A Hutukura Associação Yanomami encmainhou um ofício ao Ministério Público Federal (MPF) e à Secretaria Especial de Saúde Indígena (Sesai), no último dia 8 de março, o qual afirma que há suspeita de que servidores da Sesai, órgão do Ministério da Saúde, têm imunizado garimpeiros contra a covid-19 em troca de ouro extraído de forma ilegal. O documento que foi divulgado nesta terça-feira,13, é assinado pelo vice-presidente da associação, Dário Kopenawa, e aponta pelo menos dois responsáveis pelo esquema.

No documento,  Kopenawa conta que uma técnica em enfermagem, lotada no pólo base Humuxi, estaria trocando as vacinas com os invasores da terra indígena. Ainda de acordo com o documento, ela também era apontada como responsável por desviar gasolina e um gerador de energia do Distrito Sanitário Especial Indígena Yanomami (Dsei-Y) para os garimpeiros em troca de ouro.

A suspeita começou em janeiro, assim que as vacinas começarem a ser aplicadas em Roraima. Segundo o ofício,  autoridades em Boa Vista já foram alertadas sobre o caso e foi solicitado que as mesmas tomem providências.

“Essas informações são verdadeiras, passadas pelas lideranças desses locais. Nessas regiões é bem comum a troca de materiais por ouro, como remédios, e infelizmente, às vezes esses profissionais acabam se deixando levar”, afirmou Kopenawa.

Já na região do Uxiu, uma servidora é apontada como suspeita de desviar medicamentos que seriam para os indígenas para tratar garimpeiros à noite. Kopenawa informou ainda que o caso foi relatado por uma liderança indígena durante uma reunião com o secretário da Sesai e o coordenador do Dsei-Y.

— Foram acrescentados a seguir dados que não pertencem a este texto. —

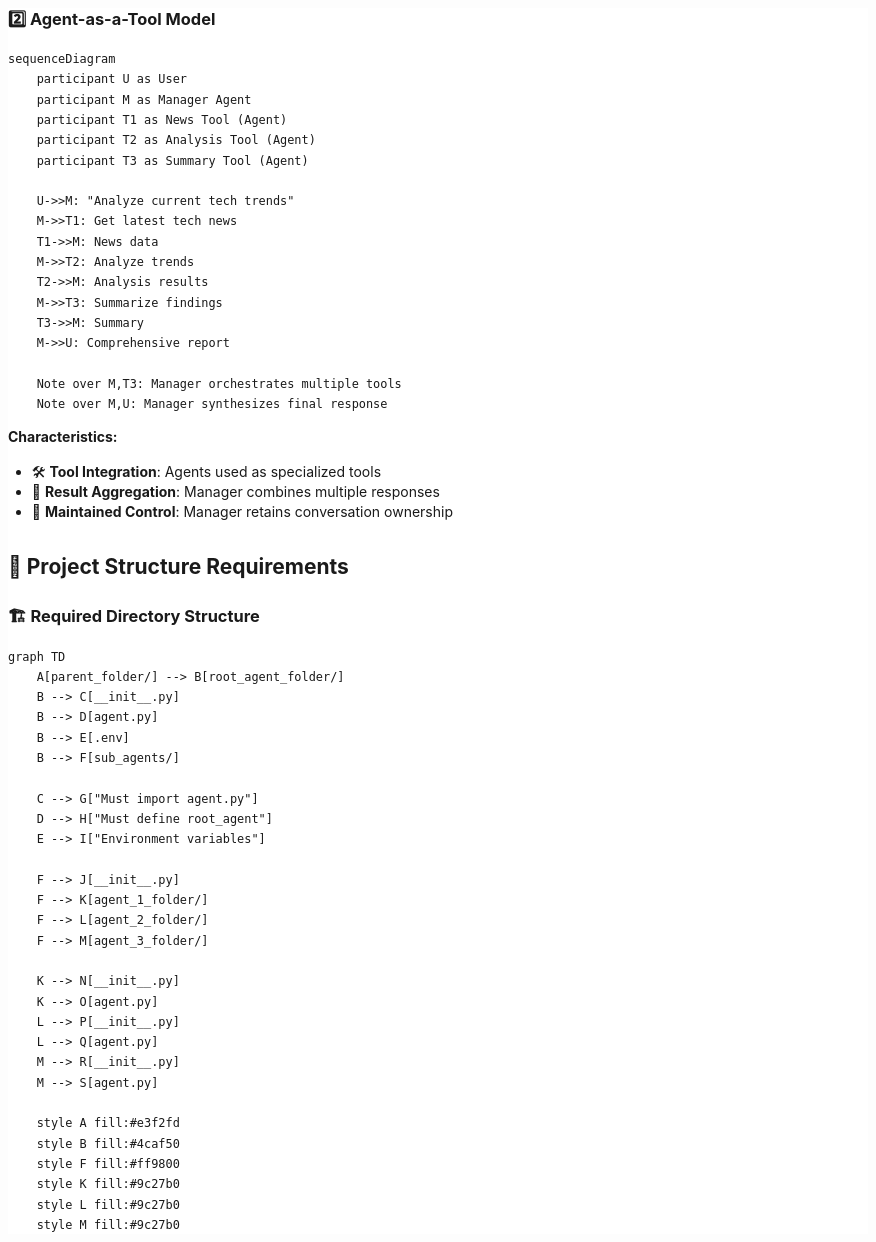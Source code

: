 ### 2️⃣ Agent-as-a-Tool Model

```mermaid
sequenceDiagram
    participant U as User
    participant M as Manager Agent
    participant T1 as News Tool (Agent)
    participant T2 as Analysis Tool (Agent)
    participant T3 as Summary Tool (Agent)
    
    U->>M: "Analyze current tech trends"
    M->>T1: Get latest tech news
    T1->>M: News data
    M->>T2: Analyze trends
    T2->>M: Analysis results
    M->>T3: Summarize findings
    T3->>M: Summary
    M->>U: Comprehensive report
    
    Note over M,T3: Manager orchestrates multiple tools
    Note over M,U: Manager synthesizes final response
```

**Characteristics:**
- 🛠️ **Tool Integration**: Agents used as specialized tools
- 🔄 **Result Aggregation**: Manager combines multiple responses
- 🎯 **Maintained Control**: Manager retains conversation ownership

## 📁 Project Structure Requirements

### 🏗️ Required Directory Structure

```mermaid
graph TD
    A[parent_folder/] --> B[root_agent_folder/]
    B --> C[__init__.py]
    B --> D[agent.py]
    B --> E[.env]
    B --> F[sub_agents/]
    
    C --> G["Must import agent.py"]
    D --> H["Must define root_agent"]
    E --> I["Environment variables"]
    
    F --> J[__init__.py]
    F --> K[agent_1_folder/]
    F --> L[agent_2_folder/]
    F --> M[agent_3_folder/]
    
    K --> N[__init__.py]
    K --> O[agent.py]
    L --> P[__init__.py]
    L --> Q[agent.py]
    M --> R[__init__.py]
    M --> S[agent.py]
    
    style A fill:#e3f2fd
    style B fill:#4caf50
    style F fill:#ff9800
    style K fill:#9c27b0
    style L fill:#9c27b0
    style M fill:#9c27b0
```
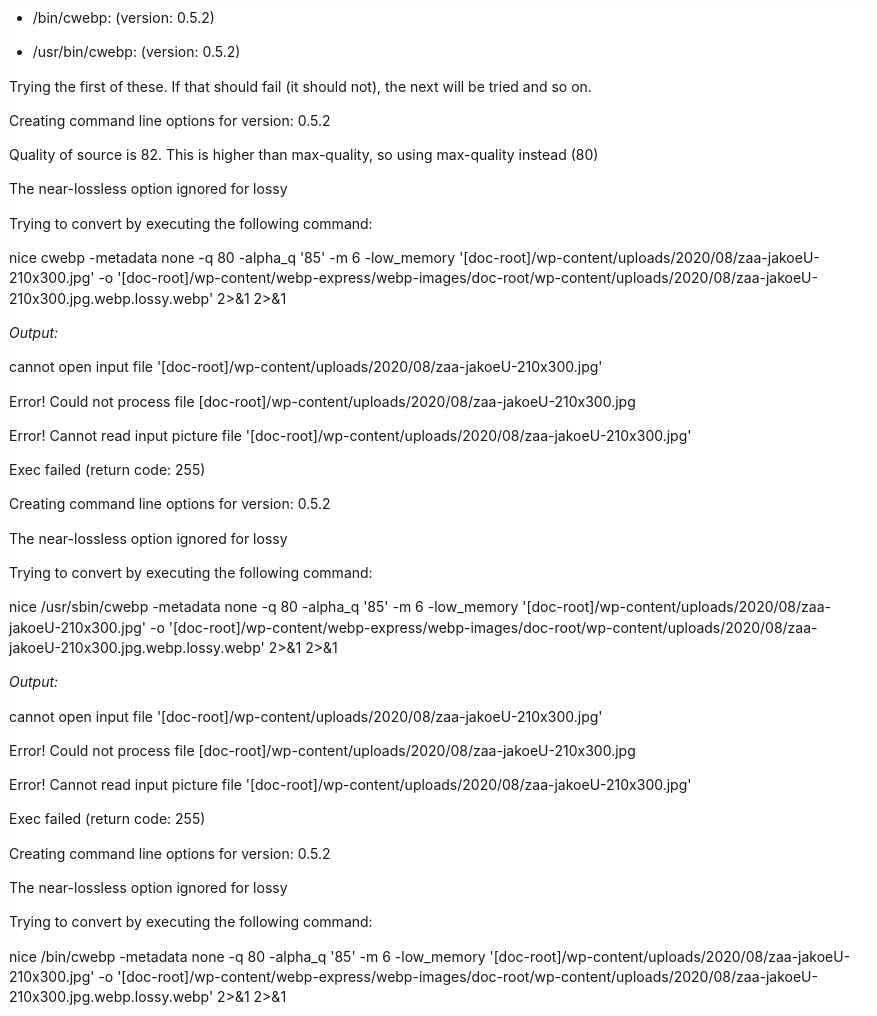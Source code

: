 - /bin/cwebp: (version: 0.5.2)

- /usr/bin/cwebp: (version: 0.5.2)

Trying the first of these. If that should fail (it should not), the next will be tried and so on.

Creating command line options for version: 0.5.2

Quality of source is 82. This is higher than max-quality, so using max-quality instead (80)

The near-lossless option ignored for lossy

Trying to convert by executing the following command:

nice cwebp -metadata none -q 80 -alpha_q '85' -m 6 -low_memory '[doc-root]/wp-content/uploads/2020/08/zaa-jakoeU-210x300.jpg' -o '[doc-root]/wp-content/webp-express/webp-images/doc-root/wp-content/uploads/2020/08/zaa-jakoeU-210x300.jpg.webp.lossy.webp' 2>&1 2>&1


*Output:* 

cannot open input file '[doc-root]/wp-content/uploads/2020/08/zaa-jakoeU-210x300.jpg'

Error! Could not process file [doc-root]/wp-content/uploads/2020/08/zaa-jakoeU-210x300.jpg

Error! Cannot read input picture file '[doc-root]/wp-content/uploads/2020/08/zaa-jakoeU-210x300.jpg'


Exec failed (return code: 255)

Creating command line options for version: 0.5.2

The near-lossless option ignored for lossy

Trying to convert by executing the following command:

nice /usr/sbin/cwebp -metadata none -q 80 -alpha_q '85' -m 6 -low_memory '[doc-root]/wp-content/uploads/2020/08/zaa-jakoeU-210x300.jpg' -o '[doc-root]/wp-content/webp-express/webp-images/doc-root/wp-content/uploads/2020/08/zaa-jakoeU-210x300.jpg.webp.lossy.webp' 2>&1 2>&1


*Output:* 

cannot open input file '[doc-root]/wp-content/uploads/2020/08/zaa-jakoeU-210x300.jpg'

Error! Could not process file [doc-root]/wp-content/uploads/2020/08/zaa-jakoeU-210x300.jpg

Error! Cannot read input picture file '[doc-root]/wp-content/uploads/2020/08/zaa-jakoeU-210x300.jpg'


Exec failed (return code: 255)

Creating command line options for version: 0.5.2

The near-lossless option ignored for lossy

Trying to convert by executing the following command:

nice /bin/cwebp -metadata none -q 80 -alpha_q '85' -m 6 -low_memory '[doc-root]/wp-content/uploads/2020/08/zaa-jakoeU-210x300.jpg' -o '[doc-root]/wp-content/webp-express/webp-images/doc-root/wp-content/uploads/2020/08/zaa-jakoeU-210x300.jpg.webp.lossy.webp' 2>&1 2>&1

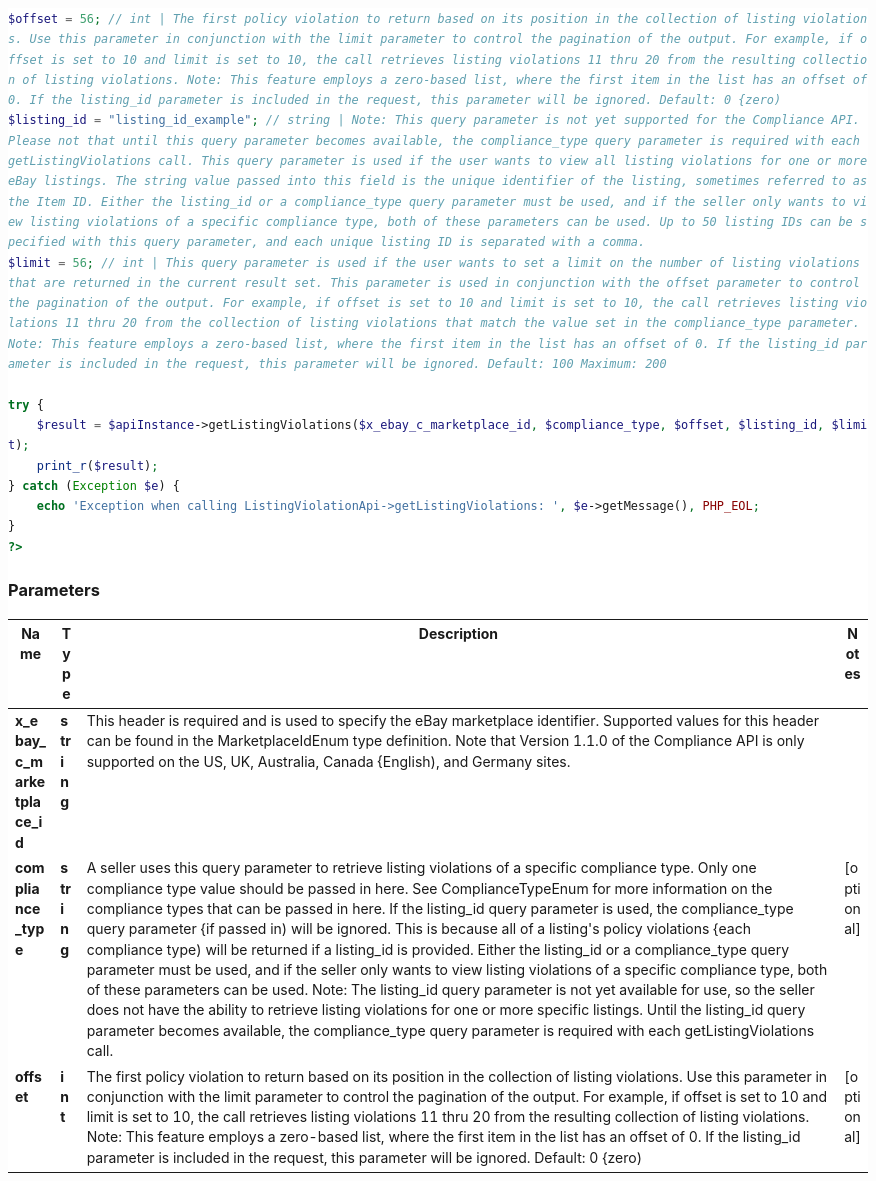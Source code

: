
 ```php
$offset = 56; // int | The first policy violation to return based on its position in the collection of listing violations. Use this parameter in conjunction with the limit parameter to control the pagination of the output. For example, if offset is set to 10 and limit is set to 10, the call retrieves listing violations 11 thru 20 from the resulting collection of listing violations. Note: This feature employs a zero-based list, where the first item in the list has an offset of 0. If the listing_id parameter is included in the request, this parameter will be ignored. Default: 0 {zero)
$listing_id = "listing_id_example"; // string | Note: This query parameter is not yet supported for the Compliance API. Please not that until this query parameter becomes available, the compliance_type query parameter is required with each getListingViolations call. This query parameter is used if the user wants to view all listing violations for one or more eBay listings. The string value passed into this field is the unique identifier of the listing, sometimes referred to as the Item ID. Either the listing_id or a compliance_type query parameter must be used, and if the seller only wants to view listing violations of a specific compliance type, both of these parameters can be used. Up to 50 listing IDs can be specified with this query parameter, and each unique listing ID is separated with a comma.
$limit = 56; // int | This query parameter is used if the user wants to set a limit on the number of listing violations that are returned in the current result set. This parameter is used in conjunction with the offset parameter to control the pagination of the output. For example, if offset is set to 10 and limit is set to 10, the call retrieves listing violations 11 thru 20 from the collection of listing violations that match the value set in the compliance_type parameter. Note: This feature employs a zero-based list, where the first item in the list has an offset of 0. If the listing_id parameter is included in the request, this parameter will be ignored. Default: 100 Maximum: 200

try {
    $result = $apiInstance->getListingViolations($x_ebay_c_marketplace_id, $compliance_type, $offset, $listing_id, $limit);
    print_r($result);
} catch (Exception $e) {
    echo 'Exception when calling ListingViolationApi->getListingViolations: ', $e->getMessage(), PHP_EOL;
}
?>
```

### Parameters

Name | Type | Description  | Notes
------------- | ------------- | ------------- | -------------
 **x_ebay_c_marketplace_id** | **string**| This header is required and is used to specify the eBay marketplace identifier. Supported values for this header can be found in the MarketplaceIdEnum type definition. Note that Version 1.1.0 of the Compliance API is only supported on the US, UK, Australia, Canada {English), and Germany sites. |
 **compliance_type** | **string**| A seller uses this query parameter to retrieve listing violations of a specific compliance type. Only one compliance type value should be passed in here. See ComplianceTypeEnum for more information on the compliance types that can be passed in here. If the listing_id query parameter is used, the compliance_type query parameter {if passed in) will be ignored. This is because all of a listing&#39;s policy violations {each compliance type) will be returned if a listing_id is provided. Either the listing_id or a compliance_type query parameter must be used, and if the seller only wants to view listing violations of a specific compliance type, both of these parameters can be used. Note: The listing_id query parameter is not yet available for use, so the seller does not have the ability to retrieve listing violations for one or more specific listings. Until the listing_id query parameter becomes available, the compliance_type query parameter is required with each getListingViolations call. | [optional]
 **offset** | **int**| The first policy violation to return based on its position in the collection of listing violations. Use this parameter in conjunction with the limit parameter to control the pagination of the output. For example, if offset is set to 10 and limit is set to 10, the call retrieves listing violations 11 thru 20 from the resulting collection of listing violations. Note: This feature employs a zero-based list, where the first item in the list has an offset of 0. If the listing_id parameter is included in the request, this parameter will be ignored. Default: 0 {zero) | [optional]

"É comum a queixa por parte dos Yanomami de que o materiais e medicamentos destinados à saúde indígena estão sendo desviados para atendimento aos garimpeiros. Em julho de 2020, já havia sido encaminhado aos órgãos aqui endereçados o depoimento de uma Yanomami da comunidade de Kayanau queixando-se da piora no estado da saúde em sua comunidade e mencionando o desvio de medicamentos por um funcionário do DSEI-Y que atendia no polo base local", diz trecho do ofício encaminhado ao MPF e à Sesai.

MPF e Ministério da Saúde, que responde pela Sesai, não se manifestaram sobre o relato.

"É inadmissível que, em meio à insistente piora nos índices de saúde das comunidades indígenas da Terra Indígena Yanomami e em plena pandemia da Covid-19, o órgão responsável pelo atendimento da saúde indígena tenha seus recursos desviados para atendimento de não indígenas que trabalham no garimpo ilegal", crítica a associação em outro trecho do oficio.

A Terra Yanomami é a maior reserva indígena do Brasil e fica entre os estados de Roraima e Amazonas, e boa parte na fronteira com a Venezuela. Mais de 26,7 mil índios - incluindo grupos isolados - habitam a região em cerca de 360 aldeias. Dados não oficiais estimam que ao menos 20 mil garimpeiros atuam ilegalmente no território.

Os casos de coronavírus entre indígenas que habitam a localidade se agravam devido a presença de garimpeiro - no ano passado, em três, os casos avançaram 250%.